Unexpected behavior of Dice Loss on extremely imbalanced binary segmentation

Hello everyone:

I’m currently working on a binary semantic segmentation task. The model takes as input grid-based rainfall data from the past three hours and predicts whether the rainfall at each grid point will exceed a certain threshold from 2 to 9 hours into the future (similar to afternoon thunderstorm forecasting).

This is a multi-channel output task where each pixel is a binary classification problem. The dataset is highly imbalanced, with a very low proportion of positive samples. I tested two datasets with different positive sample ratios:

Group A: 0.3% positive samples

Group B: 0.9% positive samples

The model I used is a U-Net. The loss function is Dice Loss, batch size is 4, and the optimizer is Adam. Below are my experimental results:

Group A:

Final CSI Score: 0.0018915347754955292

Final Recall Score: 0.4033149182796478

Final F1score Score: 0.0037759272381663322

Final Precision Score: 0.001896842964924872

Group B:

Final CSI Score: 0.002810424193739891

Final Recall Score: 0.016717325896024704

Final F1score Score: 0.005605095531791449

Final Precision Score: 0.003367003286257386

Below are my code:

from typing import Optional

import torch
from torch import nn

from kornia.core import Tensor
from kornia.core.check import KORNIA_CHECK, KORNIA_CHECK_IS_TENSOR
from kornia.losses._utils import mask_ignore_pixels
from kornia.utils.one_hot import one_hot

# based on:
# https://github.com/kevinzakka/pytorch-goodies/blob/master/losses.py
# https://github.com/Lightning-AI/metrics/blob/v0.11.3/src/torchmetrics/functional/classification/dice.py#L66-L207


def dice_loss(
    pred: Tensor,
    target: Tensor,
    average: str = "macro",
    eps: float = 1e-8,
) -> Tensor:
    
    KORNIA_CHECK_IS_TENSOR(pred)

    if not len(pred.shape) == 4:
        raise ValueError(f"Invalid pred shape, we expect BxNxHxW. Got: {pred.shape}")

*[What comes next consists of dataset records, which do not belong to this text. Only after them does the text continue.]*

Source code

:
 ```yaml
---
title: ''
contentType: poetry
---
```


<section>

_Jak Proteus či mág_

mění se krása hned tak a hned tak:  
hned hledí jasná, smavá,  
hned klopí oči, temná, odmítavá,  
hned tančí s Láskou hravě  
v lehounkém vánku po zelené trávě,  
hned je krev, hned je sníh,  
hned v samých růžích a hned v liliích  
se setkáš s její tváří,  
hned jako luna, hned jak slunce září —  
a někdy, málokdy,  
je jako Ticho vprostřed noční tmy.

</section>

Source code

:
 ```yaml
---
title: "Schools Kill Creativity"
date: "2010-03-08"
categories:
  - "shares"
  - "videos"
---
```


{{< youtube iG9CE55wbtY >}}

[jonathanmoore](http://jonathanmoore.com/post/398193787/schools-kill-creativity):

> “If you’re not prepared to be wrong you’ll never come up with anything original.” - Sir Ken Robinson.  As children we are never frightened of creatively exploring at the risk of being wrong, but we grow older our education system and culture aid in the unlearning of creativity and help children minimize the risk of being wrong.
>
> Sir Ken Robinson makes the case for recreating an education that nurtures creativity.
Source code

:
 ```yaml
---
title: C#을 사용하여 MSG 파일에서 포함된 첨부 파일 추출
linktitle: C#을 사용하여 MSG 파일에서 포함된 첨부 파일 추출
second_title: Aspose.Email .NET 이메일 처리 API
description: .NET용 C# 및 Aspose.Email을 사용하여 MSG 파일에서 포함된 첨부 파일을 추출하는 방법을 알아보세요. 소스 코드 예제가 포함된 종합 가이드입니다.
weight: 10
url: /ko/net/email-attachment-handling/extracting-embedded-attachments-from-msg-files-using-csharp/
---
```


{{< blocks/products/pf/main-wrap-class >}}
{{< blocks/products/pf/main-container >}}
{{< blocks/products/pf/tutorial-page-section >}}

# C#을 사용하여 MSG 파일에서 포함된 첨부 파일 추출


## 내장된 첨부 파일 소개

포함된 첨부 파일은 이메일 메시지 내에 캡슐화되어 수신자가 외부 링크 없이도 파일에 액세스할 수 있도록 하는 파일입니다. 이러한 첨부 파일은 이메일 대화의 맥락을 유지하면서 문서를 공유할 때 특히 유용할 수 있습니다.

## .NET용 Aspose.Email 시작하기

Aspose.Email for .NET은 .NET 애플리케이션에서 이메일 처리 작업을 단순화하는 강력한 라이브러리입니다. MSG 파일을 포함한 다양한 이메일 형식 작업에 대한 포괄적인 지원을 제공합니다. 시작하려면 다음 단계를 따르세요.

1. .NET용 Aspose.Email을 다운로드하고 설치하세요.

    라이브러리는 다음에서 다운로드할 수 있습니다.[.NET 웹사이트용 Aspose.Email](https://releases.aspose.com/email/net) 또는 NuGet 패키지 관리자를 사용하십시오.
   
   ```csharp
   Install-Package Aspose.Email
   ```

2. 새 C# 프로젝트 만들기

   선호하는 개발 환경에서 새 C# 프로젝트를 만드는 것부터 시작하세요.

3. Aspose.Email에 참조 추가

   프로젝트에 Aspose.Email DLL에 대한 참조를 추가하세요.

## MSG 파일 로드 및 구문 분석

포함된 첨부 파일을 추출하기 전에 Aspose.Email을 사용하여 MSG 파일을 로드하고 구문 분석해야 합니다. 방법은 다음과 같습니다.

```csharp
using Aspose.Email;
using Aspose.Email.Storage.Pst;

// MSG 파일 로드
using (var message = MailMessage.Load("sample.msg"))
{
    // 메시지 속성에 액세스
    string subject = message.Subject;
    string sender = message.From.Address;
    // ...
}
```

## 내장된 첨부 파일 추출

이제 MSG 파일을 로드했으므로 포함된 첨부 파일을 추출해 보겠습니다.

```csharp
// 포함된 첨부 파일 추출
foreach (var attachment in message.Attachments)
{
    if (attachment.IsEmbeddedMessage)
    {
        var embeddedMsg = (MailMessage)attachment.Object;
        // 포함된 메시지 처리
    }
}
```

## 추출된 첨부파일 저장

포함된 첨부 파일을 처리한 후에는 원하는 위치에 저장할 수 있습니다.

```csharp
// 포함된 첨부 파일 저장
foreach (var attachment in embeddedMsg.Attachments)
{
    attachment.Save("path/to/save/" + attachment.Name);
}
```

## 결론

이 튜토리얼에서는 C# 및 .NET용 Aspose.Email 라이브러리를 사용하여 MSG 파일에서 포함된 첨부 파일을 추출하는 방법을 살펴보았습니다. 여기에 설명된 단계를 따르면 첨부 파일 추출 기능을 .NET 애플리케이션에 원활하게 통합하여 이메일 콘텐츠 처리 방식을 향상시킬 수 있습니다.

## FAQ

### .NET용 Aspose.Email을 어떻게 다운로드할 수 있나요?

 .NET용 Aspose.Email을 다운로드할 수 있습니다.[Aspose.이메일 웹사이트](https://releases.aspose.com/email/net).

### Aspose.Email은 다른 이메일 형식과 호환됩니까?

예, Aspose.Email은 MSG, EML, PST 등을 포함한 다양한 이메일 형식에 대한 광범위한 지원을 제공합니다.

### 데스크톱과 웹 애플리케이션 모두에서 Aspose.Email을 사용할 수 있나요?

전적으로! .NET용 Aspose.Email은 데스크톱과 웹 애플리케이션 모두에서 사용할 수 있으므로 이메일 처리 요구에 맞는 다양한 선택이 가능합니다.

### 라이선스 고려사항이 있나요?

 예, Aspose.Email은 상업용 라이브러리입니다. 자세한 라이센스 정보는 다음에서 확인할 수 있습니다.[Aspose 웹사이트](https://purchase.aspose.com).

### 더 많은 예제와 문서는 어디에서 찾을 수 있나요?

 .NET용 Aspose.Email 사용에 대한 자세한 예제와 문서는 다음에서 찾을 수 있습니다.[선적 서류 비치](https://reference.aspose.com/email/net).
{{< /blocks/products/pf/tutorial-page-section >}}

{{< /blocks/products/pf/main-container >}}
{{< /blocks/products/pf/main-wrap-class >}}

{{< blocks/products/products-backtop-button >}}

    if not pred.shape[-2:] == target.shape[-2:]:
        raise ValueError(f"pred and target shapes must be the same. Got: {pred.shape} and {target.shape}")

    if not pred.device == target.device:
        raise ValueError(f"pred and target must be in the same device. Got: {pred.device} and {target.device}")
    num_of_classes = pred.shape[1]
    possible_average = {"micro", "macro"}
    KORNIA_CHECK(average in possible_average, f"The `average` has to be one of {possible_average}. Got: {average}")

    pred_soft: Tensor = pred.sigmoid()

    # set dimensions for the appropriate averaging
    dims: tuple[int, ...] = (2, 3)

    if average == "micro":
        dims = (1, *dims)

        pred_soft = pred_soft
        target = target

    intersection = torch.sum(pred_soft * target, dims)
    cardinality = torch.sum(pred_soft + target, dims)

    dice_score = 2.0 * intersection / (cardinality + eps)
    dice_loss = -dice_score + 1.0

    # reduce the loss across samples (and classes in case of `macro` averaging)
    if average == "macro":
        dice_loss = dice_loss.sum(-1)

    dice_loss = torch.mean(dice_loss)

    return dice_loss


class DiceLoss(nn.Module):
    r"""Criterion that computes Sørensen-Dice Coefficient loss.

    According to [1], we compute the Sørensen-Dice Coefficient as follows:

    .. math::

        \text{Dice}(x, class) = \frac{2 |X| \cap |Y|}{|X| + |Y|}

    Where:
       - :math:`X` expects to be the scores of each class.
       - :math:`Y` expects to be the one-hot tensor with the class labels.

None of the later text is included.